■ ABOUT THIS EXERCISE
Retype the material below exactly, from its first line through the line with "### Contact"; the pictures stay out.
----- LISTED ENTRIES
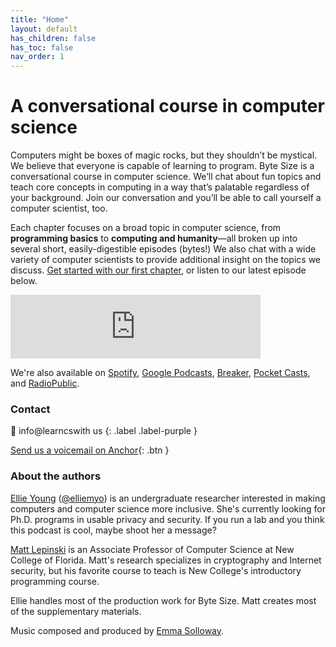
 ```yaml
---
title: "Home"
layout: default
has_children: false
has_toc: false
nav_order: 1
---
```

# A conversational course in computer science

Computers might be boxes of magic rocks, but they shouldn’t be mystical. We believe that everyone is capable of learning to program. Byte Size is a conversational course in computer science. We’ll chat about fun topics and teach core concepts in computing in a way that’s palatable regardless of your background. Join our conversation and you’ll be able to call yourself a computer scientist, too.

Each chapter focuses on a broad topic in computer science, from **programming basics** to **computing and humanity**—all broken up into several short, easily-digestible episodes (bytes!) We also chat with a wide variety of computer scientists to provide additional insight on the topics we discuss.  [Get started with our first chapter](http://learncswith.us/chapters/0-Introduction/0-contents.html), or listen to our latest episode below.

<iframe src="https://anchor.fm/bytesizecs/embed/episodes/1-3-Practicing-Python-Basics-eu5ito" height="102px" width="400px" frameborder="0" scrolling="no"></iframe>

We're also available on [Spotify](https://open.spotify.com/show/6aHvs4wPbeOq3V3zzNiMnc), [Google Podcasts](https://www.google.com/podcasts?feed=aHR0cHM6Ly9hbmNob3IuZm0vcy80YzM1ZjBlYy9wb2RjYXN0L3Jzcw==), [Breaker](https://www.breaker.audio/byte-size-conversational-computer-science), [Pocket Casts](https://pca.st/a9vkd4iw), and [RadioPublic](https://radiopublic.com/byte-size-conversational-computer-Gm5bJa).

### Contact
💌 inf<!-- mailto:spam@ftc.gov -->o@lea<!-- ; DROP TABLE emails; -->rncswith us
{: .label .label-purple }

[Send us a voicemail on Anchor](https://anchor.fm/bytesizecs){: .btn }

### About the authors
[Ellie Young](https://elean.org) ([@elliemyo](https://twitter.com/elliemyo)) is an undergraduate researcher interested in making computers and computer science more inclusive. She's currently looking for Ph.D. programs in usable privacy and security. If you run a lab and you think this podcast is cool, maybe shoot her a message?

[Matt Lepinski](https://www.ncf.edu/directory/listing/matthew-lepinski/) is an Associate Professor of Computer Science at New College of Florida. Matt's research specializes in cryptography and Internet security, but his favorite course to teach is New College's introductory programming course.

Ellie handles most of the production work for Byte Size. Matt creates most of the supplementary materials.

Music composed and produced by [Emma Solloway](https://soundcloud.com/emmp3).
----------
■ ANSWER SECTION
 ```yaml
---
title: "Home"
layout: default
has_children: false
has_toc: false
nav_order: 1
---
```

# A conversational course in computer science

Computers might be boxes of magic rocks, but they shouldn’t be mystical. We believe that everyone is capable of learning to program. Byte Size is a conversational course in computer science. We’ll chat about fun topics and teach core concepts in computing in a way that’s palatable regardless of your background. Join our conversation and you’ll be able to call yourself a computer scientist, too.

Each chapter focuses on a broad topic in computer science, from **programming basics** to **computing and humanity**—all broken up into several short, easily-digestible episodes (bytes!) We also chat with a wide variety of computer scientists to provide additional insight on the topics we discuss.  [Get started with our first chapter](http://learncswith.us/chapters/0-Introduction/0-contents.html), or listen to our latest episode below.

<iframe src="https://anchor.fm/bytesizecs/embed/episodes/1-3-Practicing-Python-Basics-eu5ito" height="102px" width="400px" frameborder="0" scrolling="no"></iframe>

We're also available on [Spotify](https://open.spotify.com/show/6aHvs4wPbeOq3V3zzNiMnc), [Google Podcasts](https://www.google.com/podcasts?feed=aHR0cHM6Ly9hbmNob3IuZm0vcy80YzM1ZjBlYy9wb2RjYXN0L3Jzcw==), [Breaker](https://www.breaker.audio/byte-size-conversational-computer-science), [Pocket Casts](https://pca.st/a9vkd4iw), and [RadioPublic](https://radiopublic.com/byte-size-conversational-computer-Gm5bJa).

### Contact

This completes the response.